Required action: Write out exactly the lines below that run from the line containing "Logo do CNMAC" through the last line of the records.

Supplied records:
▽
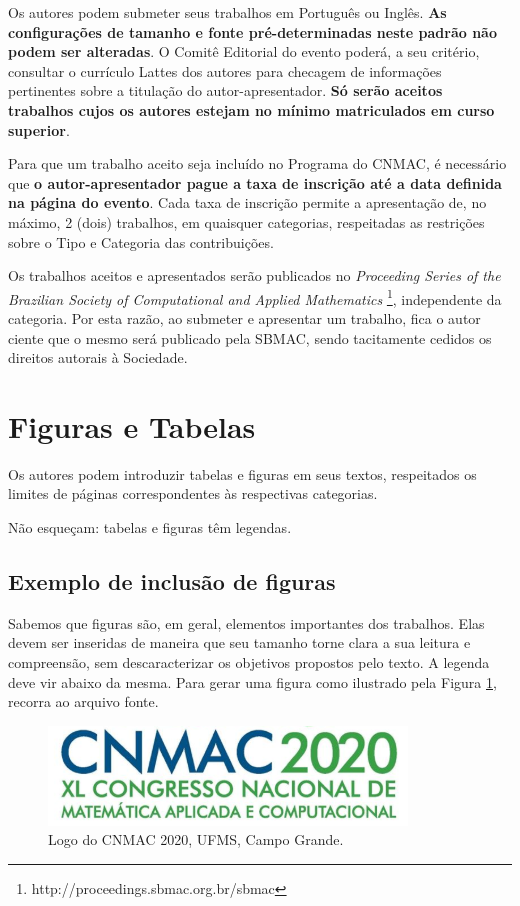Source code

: \documentclass[a4,11pt]{pssbmac}
\begin{document}
Os autores podem submeter seus trabalhos em Português ou Inglês. \textbf{As configurações de tamanho e fonte pré-determinadas neste padrão não podem ser alteradas}. O Comitê Editorial do evento poderá, a seu critério, consultar o currículo Lattes dos autores para checagem de informações pertinentes sobre a titulação do autor-apresentador. {\bf Só serão aceitos trabalhos cujos os autores estejam no mínimo matriculados em curso superior}.

Para que um trabalho aceito seja incluído no Programa do CNMAC, é necessário que {\bf o autor-apresentador pague a taxa de inscrição até a data definida na página do evento}. Cada taxa de inscrição permite a apresentação de, no máximo, 2 (dois) trabalhos, em quaisquer categorias, respeitadas as  restrições sobre o Tipo e Categoria das contribuições. 

Os trabalhos aceitos e apresentados serão publicados no {\it Proceeding Series of the Brazilian Society of Computational and Applied Mathematics} \footnote{http://proceedings.sbmac.org.br/sbmac}, independente da categoria. Por esta razão, ao submeter e apresentar um trabalho, fica o autor ciente que o mesmo será publicado pela SBMAC, sendo tacitamente cedidos os direitos autorais à Sociedade.

\section{Figuras e Tabelas}\label{sec3}

Os autores podem introduzir tabelas e figuras em seus textos, respeitados os limites de páginas correspondentes às respectivas categorias.

\begin{obs}
Não esqueçam: tabelas e figuras têm legendas.
\end{obs}

\subsection{Exemplo de inclusão de figuras}

Sabemos que figuras são, em geral, elementos importantes dos trabalhos. Elas devem ser inseridas de maneira que seu tamanho torne clara a sua leitura e compreensão, sem descaracterizar os objetivos propostos pelo texto. A legenda deve vir abaixo da mesma. Para gerar uma figura como ilustrado pela Figura \ref{figura01}, recorra ao arquivo fonte. 

\begin{figure}[h]
\centering
\includegraphics[width=.5\textwidth]{logo_cnmac_2020}
\caption{ {\small Logo do CNMAC 2020, UFMS, Campo Grande.}}
\label{figura01}
\end{figure}
\end{document}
△
Exercise solution:
\caption{ {\small Logo do CNMAC 2020, UFMS, Campo Grande.}}
\label{figura01}
\end{figure}
\end{document}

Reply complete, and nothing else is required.